Mayor Mike Duggan’s administration has been aggressive in removing blight. In the past decade, about 25,000 vacant or abandoned buildings have been demolished. The city also says it has cleared about 90,000 tons of trash and illegally dumped debris from alleys in the past four years.

The city said it will be from February 2022 to July 2023 more than 615 “Shaw’s Plumbing” signs removedWilliam Shaw has been cited for more than 50 crimes as a result.

A judge ordered Shaw to perform 40 hours of community service with the city’s Blight Remediation Division, part of which will include removing signs illegally placed by others.

Shaw said Friday that he has paid thousands of dollars in fines but noted that “business is booming” at his store in Melvindale, southwest of Detroit.

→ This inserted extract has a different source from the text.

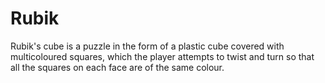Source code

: # Rubik

Rubik's cube is a puzzle in the form of a plastic cube covered with multicoloured squares, which the player attempts to twist and turn so that all the squares on each face are of the same colour.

“I was in the city of Detroit putting up signs to promote illegal business without knowing I was doing it,” he told The Associated Press. “We raised a lot of money to promote things. We have also done this elsewhere in other surrounding cities. And we have paid fines in other surrounding cities, as well as in Detroit.”

Gail Tubbs, president of the O’Hair Park Community Association, urged the city to address the number of “Shaw’s Plumbing” signs, calling illegally placed signs a nuisance.

“We just don’t want it,” Tubbs said Friday as Shaw tore down signs in her neighborhood. “We don’t need any more visual pollution and blight in our community. We don’t want it. We don’t need it.”

Shaw said he is being made an example of. Others will follow, the city said.

“Mr Shaw is just the first. We have a list of the top 10, top 20 offenders,” said Katrina Crawley, assistant director of Blight Remediation. “This is just the first of many.”

“Quality of life is an issue for all of our residents,” Crawley added, “and having nuisance signs on poles where they shouldn’t be… is something that we want to send a message to business owners. You guys need to get on with it stop. There are legal ways to advertise your business.”